* Given entries
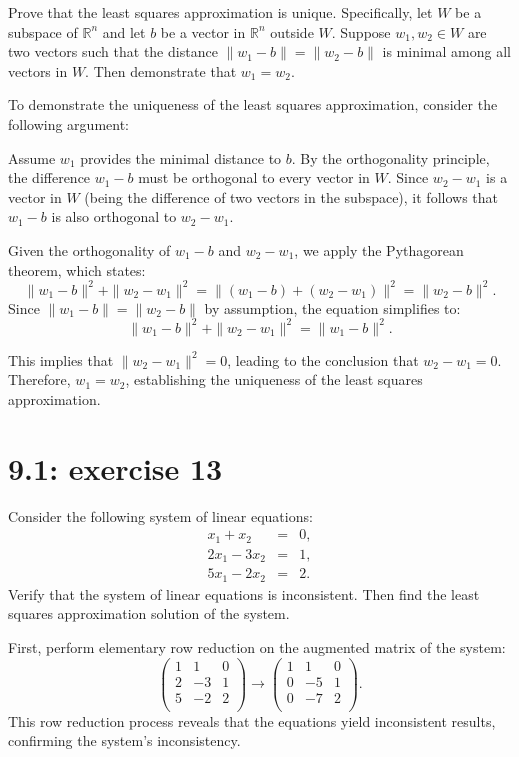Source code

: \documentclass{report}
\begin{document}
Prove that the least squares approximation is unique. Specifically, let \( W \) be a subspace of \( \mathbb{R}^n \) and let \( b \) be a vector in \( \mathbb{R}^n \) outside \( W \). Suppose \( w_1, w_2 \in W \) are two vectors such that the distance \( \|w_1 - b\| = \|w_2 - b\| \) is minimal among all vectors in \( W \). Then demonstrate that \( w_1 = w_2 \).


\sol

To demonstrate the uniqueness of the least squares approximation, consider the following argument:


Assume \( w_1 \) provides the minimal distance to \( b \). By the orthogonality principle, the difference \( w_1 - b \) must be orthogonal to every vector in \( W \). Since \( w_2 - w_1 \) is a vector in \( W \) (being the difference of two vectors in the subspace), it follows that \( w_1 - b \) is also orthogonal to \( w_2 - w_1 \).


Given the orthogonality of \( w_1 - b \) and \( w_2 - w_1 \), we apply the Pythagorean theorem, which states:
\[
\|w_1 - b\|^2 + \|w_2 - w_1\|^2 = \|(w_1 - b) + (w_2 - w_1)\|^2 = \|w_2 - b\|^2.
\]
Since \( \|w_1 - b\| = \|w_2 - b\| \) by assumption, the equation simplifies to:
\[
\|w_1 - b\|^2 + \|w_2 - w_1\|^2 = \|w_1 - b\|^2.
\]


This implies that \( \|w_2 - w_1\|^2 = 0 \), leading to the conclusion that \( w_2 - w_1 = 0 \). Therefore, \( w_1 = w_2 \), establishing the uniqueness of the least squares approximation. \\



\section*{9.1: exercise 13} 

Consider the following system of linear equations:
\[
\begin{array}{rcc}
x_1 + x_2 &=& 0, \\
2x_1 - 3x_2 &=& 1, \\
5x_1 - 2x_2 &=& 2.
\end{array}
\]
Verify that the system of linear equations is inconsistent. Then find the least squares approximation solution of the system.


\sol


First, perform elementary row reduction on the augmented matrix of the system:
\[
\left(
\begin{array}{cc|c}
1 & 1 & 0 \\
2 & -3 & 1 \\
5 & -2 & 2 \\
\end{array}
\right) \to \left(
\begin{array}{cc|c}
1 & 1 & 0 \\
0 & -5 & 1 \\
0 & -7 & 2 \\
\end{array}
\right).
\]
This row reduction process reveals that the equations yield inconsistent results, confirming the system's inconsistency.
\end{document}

---

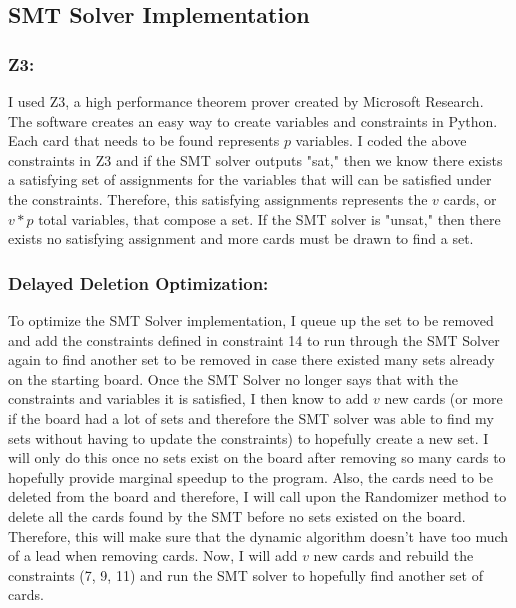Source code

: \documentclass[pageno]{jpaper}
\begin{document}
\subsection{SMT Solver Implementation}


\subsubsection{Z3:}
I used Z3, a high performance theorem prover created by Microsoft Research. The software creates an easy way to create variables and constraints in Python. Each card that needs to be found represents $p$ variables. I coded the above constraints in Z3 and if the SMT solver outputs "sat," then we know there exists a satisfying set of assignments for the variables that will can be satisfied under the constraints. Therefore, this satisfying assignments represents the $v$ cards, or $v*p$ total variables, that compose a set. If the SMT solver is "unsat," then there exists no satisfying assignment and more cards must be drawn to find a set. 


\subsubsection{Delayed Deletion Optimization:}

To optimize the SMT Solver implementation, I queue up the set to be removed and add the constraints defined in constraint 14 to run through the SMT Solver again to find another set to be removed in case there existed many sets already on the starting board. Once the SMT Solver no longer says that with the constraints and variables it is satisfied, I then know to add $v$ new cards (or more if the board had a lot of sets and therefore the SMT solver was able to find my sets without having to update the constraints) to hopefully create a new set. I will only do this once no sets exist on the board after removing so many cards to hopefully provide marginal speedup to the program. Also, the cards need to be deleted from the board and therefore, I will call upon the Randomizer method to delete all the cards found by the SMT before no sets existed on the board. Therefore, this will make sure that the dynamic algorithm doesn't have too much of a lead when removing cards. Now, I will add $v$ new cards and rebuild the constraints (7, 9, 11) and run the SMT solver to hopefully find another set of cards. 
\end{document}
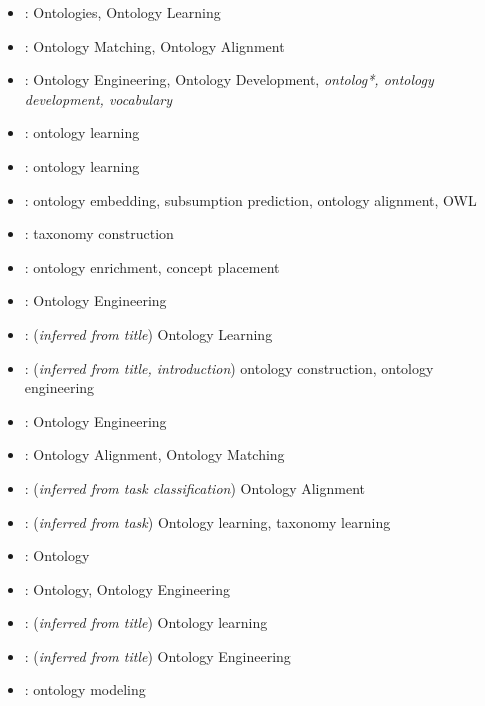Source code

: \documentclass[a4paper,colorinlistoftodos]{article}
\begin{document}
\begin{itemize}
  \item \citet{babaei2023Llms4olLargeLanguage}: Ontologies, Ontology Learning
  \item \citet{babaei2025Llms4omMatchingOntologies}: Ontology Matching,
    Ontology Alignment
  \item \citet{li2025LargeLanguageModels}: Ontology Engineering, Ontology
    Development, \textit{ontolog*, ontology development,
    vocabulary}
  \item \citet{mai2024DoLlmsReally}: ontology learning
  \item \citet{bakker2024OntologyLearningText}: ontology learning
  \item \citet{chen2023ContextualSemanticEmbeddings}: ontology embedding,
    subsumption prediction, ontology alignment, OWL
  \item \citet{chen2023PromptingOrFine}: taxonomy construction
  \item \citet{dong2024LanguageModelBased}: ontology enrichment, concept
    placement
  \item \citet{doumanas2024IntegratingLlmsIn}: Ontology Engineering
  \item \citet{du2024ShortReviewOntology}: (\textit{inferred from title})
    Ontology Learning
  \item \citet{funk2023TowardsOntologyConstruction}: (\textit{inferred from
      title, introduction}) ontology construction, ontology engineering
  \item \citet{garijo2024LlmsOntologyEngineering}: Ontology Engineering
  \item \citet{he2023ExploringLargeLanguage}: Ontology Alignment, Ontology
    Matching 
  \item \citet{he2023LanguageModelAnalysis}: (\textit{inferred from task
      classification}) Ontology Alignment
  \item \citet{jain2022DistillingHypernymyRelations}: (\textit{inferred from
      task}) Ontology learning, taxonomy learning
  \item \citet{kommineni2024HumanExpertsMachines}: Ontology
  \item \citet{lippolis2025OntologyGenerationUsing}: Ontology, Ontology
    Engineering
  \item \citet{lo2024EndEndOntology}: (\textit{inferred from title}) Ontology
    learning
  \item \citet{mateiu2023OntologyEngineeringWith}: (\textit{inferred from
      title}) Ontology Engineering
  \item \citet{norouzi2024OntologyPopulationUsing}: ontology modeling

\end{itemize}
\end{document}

* Action item
What lines in the listing contain "following"? Copy them all.

* Answer space
To demonstrate the uniqueness of the least squares approximation, consider the following argument:
Consider the following system of linear equations:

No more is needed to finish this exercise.